People are calling BS on colleges
Not only do I run Coyne’s higher education practice, but I’m also a parent of twin 16-year-olds who are starting the college dance. I see it from both sides and know that higher education has a lot of issues to be straightened out operationally and that, over time, will be judged through the communications that tell its stories.
When it comes to the current situation regarding college classes going predominately online, it’s completely understandable that parents and students don’t want to pay the same amount for “glorified Skype,” as detailed recently in this New York Times’ piece. Learning by laptop is not ideal and it’s hard to justify the cost, as you’re not just paying for classes…you’re paying for the experience, which includesclasses.
On the other hand—and which I see every day—colleges have assumed substantial costs simply to remain operational during the pandemic. Colleges aren’t benefiting financially by going online and, at the end of the day, if your kid’s college goes under, then that’s a problem.
While we can discuss all day long whether colleges are right or wrong when it comes to their current operational practices, I’m more concerned with how they’re communicatingabout those practices. It’s not our position to tell colleges how to run their business, but it is our job to anticipate and detail the consequences of how their decisions will be received once communicated, both internally and externally.
Pandemic communications have been enlightening for all of us, but a few things have risen to the top for me with regard to higher ed, specifically:
Don’t let great get in the way of good
There are daily crises in higher ed which require daily communications. The team drafts the communication, routes it through legal review, edits it many times over, finally gets it posted and, then what happens? The Governor issues a statement that makes everything you just posted outdated. Bottom line: to be fast and efficient, learn to get out of your own way.

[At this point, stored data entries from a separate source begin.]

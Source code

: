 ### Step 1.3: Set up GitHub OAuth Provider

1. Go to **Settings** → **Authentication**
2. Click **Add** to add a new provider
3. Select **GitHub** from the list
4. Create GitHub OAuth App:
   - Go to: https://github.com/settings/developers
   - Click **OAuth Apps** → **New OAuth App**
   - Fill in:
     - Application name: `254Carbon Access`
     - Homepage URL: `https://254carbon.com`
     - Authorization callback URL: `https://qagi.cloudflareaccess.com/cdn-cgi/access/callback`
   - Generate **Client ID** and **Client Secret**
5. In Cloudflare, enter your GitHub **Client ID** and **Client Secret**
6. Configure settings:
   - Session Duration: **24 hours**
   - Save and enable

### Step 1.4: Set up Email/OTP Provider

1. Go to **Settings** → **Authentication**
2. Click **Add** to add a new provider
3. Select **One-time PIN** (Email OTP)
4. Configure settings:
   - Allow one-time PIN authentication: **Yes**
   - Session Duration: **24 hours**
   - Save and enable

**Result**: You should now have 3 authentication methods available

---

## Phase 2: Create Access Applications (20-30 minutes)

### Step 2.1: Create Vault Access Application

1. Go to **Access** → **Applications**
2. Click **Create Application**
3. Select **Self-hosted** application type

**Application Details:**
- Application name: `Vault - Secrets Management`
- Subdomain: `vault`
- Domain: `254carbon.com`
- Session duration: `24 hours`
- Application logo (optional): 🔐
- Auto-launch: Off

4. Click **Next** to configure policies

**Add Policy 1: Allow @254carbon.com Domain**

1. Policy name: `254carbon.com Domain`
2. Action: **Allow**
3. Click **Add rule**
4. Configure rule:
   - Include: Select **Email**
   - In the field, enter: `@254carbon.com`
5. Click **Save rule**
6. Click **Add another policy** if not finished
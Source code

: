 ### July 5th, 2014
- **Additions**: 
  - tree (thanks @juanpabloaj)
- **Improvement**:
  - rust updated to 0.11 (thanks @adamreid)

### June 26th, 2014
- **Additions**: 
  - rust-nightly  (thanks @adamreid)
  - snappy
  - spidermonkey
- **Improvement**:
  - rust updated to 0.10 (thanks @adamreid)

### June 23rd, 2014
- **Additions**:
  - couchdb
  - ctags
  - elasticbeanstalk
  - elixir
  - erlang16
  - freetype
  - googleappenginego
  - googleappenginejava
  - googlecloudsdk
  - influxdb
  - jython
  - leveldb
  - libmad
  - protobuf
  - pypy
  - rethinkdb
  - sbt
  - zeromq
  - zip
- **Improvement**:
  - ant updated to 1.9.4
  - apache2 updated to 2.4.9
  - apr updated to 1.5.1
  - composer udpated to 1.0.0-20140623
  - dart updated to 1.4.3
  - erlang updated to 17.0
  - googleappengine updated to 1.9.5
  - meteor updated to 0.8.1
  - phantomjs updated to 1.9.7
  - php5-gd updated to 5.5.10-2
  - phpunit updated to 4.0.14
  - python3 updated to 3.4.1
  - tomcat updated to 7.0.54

The best communications I have seen from universities and, in particular—college presidents—have been thoughtful and understanding. You may not be delivering pleasant news and, while it’s impossible to make everyone happy, you can reflect in tone and language that those on the receiving end are frustrated and struggling, whether financially or emotionally.
Do not go dark
Everyone is frazzled, but a lack of communication exacerbates that sense of helplessness. Do not go too long without posting an update to your site. Even when you don’t have a concrete update, let people know that you’re working toward it. I have seen time and again the frustration of parents who feel that their kid’s school has nothing to say which, far too often, gets interpreted as the school hiding something.
Anticipate the questions
It’s generally not a mystery what questions parents, students and faculty are going to pose. To the degree possible, start planning early what those questions will be and get out in front of them. As soon as the fall semester gets underway, it won’t be long until the questions start rolling in about winter break; before you know it, the questions on graduation will begin.
In this environment, just keeping up with the pace is a victory in-and-of itself, while still showcasing the research, new thinking and innovations coming out of universities.
Perhaps, when we come out on the other side of this pandemic, higher education will have found new, more contemporary avenues to operate that improve access and efficiencies, while re-ingratiating themselves to those who have become skeptical of their value. When that happens, we’ll be here to tell everyone about it.